À l’occasion de la Journée internationale contre le harcèlement scolaire, Loïc Bourdin, Conseiller technique et Rodolphe Echard, IA-IPR, tous deux au sein de l’Agence pour l’enseignement français à l’étranger (AEFE) nous partagent leur analyse sur ce phénomène dans les établissements français à l’étranger. Souvent perçus comme fréquentés par des élèves « privilégiés », ces établissements sont pourtant loin d’être à l’abri du harcèlement. Nos intervenants reviennent sur les actions mises en place, les dispositifs d’accompagnement pour les victimes et l’importance de sensibiliser l’ensemble de la communauté éducative à cette réalité, qui touche potentiellement tous les élèves, partout dans le monde.
Lesfrancais.press : En cette journée internationale de lutte contre le harcèlement scolaire, on s’intéresse à la situation dans le réseau de l’enseignement français à l’étranger. Dans l’imaginaire de certains, c’est un non-sujet car les établissements reçoivent une population que certains décrivent comme privilégiée, est-ce vraiment le cas ? Combien de cas vous sont remontés chaque année ?
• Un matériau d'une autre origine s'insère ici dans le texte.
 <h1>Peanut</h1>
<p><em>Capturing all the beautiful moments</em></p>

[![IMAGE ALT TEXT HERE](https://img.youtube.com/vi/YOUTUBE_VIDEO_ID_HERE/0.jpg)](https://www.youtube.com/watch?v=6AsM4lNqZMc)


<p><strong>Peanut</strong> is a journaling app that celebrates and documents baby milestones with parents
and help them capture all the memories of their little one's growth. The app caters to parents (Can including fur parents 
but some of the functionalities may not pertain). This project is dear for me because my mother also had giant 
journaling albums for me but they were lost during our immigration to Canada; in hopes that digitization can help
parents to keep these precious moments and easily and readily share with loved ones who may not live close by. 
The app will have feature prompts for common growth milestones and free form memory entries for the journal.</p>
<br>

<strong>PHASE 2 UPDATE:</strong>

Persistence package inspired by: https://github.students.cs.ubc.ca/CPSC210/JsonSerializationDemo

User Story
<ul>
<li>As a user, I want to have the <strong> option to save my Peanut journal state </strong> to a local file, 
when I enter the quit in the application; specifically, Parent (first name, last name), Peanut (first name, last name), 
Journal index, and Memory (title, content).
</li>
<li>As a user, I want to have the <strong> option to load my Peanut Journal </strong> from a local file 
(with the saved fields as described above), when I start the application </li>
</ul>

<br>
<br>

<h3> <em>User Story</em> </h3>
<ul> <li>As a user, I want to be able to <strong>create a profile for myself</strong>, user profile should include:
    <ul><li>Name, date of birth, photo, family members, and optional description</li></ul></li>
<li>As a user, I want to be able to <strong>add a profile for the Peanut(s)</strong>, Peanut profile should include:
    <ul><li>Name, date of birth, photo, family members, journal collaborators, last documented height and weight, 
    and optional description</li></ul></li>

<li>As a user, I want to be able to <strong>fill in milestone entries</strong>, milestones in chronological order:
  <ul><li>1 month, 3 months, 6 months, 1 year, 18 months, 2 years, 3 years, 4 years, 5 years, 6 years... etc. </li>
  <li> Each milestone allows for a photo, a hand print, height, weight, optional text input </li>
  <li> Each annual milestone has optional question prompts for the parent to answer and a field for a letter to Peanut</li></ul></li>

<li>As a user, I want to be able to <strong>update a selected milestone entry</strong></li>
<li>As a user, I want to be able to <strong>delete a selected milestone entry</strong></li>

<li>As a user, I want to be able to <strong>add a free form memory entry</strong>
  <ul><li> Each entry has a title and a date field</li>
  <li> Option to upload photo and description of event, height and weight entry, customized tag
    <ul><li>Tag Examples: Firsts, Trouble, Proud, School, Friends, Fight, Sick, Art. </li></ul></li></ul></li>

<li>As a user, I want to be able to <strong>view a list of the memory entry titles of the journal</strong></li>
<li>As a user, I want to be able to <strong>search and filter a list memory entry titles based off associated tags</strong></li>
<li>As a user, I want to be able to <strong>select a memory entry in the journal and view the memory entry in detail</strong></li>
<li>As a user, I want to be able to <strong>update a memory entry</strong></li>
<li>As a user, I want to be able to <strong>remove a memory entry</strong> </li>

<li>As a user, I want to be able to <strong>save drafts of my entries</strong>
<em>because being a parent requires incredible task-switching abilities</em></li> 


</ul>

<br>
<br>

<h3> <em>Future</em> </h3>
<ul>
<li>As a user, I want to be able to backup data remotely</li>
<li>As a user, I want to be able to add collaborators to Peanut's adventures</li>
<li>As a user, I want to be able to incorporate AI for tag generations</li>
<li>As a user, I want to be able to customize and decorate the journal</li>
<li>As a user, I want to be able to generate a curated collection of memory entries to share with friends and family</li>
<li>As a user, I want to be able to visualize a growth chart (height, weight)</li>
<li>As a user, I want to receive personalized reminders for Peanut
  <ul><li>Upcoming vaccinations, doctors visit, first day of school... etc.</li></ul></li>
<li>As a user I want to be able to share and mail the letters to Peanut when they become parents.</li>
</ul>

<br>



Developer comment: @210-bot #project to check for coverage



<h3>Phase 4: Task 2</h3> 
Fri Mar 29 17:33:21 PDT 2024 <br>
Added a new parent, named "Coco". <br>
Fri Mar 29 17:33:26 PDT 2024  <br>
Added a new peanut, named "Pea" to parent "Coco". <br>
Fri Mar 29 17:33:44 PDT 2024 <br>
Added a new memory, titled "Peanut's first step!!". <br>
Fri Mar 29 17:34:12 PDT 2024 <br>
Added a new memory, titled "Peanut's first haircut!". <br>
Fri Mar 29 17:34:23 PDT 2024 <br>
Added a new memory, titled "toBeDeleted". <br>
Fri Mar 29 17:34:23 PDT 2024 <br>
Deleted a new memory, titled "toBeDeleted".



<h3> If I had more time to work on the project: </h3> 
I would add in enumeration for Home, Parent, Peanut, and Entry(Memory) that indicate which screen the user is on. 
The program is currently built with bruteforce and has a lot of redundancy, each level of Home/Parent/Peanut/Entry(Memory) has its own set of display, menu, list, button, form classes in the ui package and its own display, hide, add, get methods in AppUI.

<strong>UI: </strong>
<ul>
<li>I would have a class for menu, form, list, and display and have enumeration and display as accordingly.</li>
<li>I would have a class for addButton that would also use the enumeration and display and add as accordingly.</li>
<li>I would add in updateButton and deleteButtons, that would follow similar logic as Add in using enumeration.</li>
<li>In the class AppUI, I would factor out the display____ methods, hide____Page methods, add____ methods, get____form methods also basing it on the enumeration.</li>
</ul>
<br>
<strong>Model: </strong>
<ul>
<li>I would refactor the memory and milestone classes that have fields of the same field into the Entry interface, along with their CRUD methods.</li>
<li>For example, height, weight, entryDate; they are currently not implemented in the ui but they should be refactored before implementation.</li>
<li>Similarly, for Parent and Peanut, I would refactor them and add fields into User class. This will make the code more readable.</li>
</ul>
AEFE : « En premier lieu, il convient de préciser que le profil social des élèves au sein des établissements d’enseignement français à l’étranger peut être très divers selon les pays et selon les établissements. Certes, les établissements d’enseignement français à l’étranger attirent des élites locales et internationales mais pas exclusivement. Les frais de scolarité sont très variables et parfois assez modérés. En outre, des bourses scolaires et des aides à la scolarité permettent aussi de garantir une mixité dans au sein de ces établissements. C’est une des forces des établissements d’enseignement français à l’étranger. L’image d’établissements réservés aux populations privilégiées est erronée lorsque l’on regarde le réseau dans son ensemble.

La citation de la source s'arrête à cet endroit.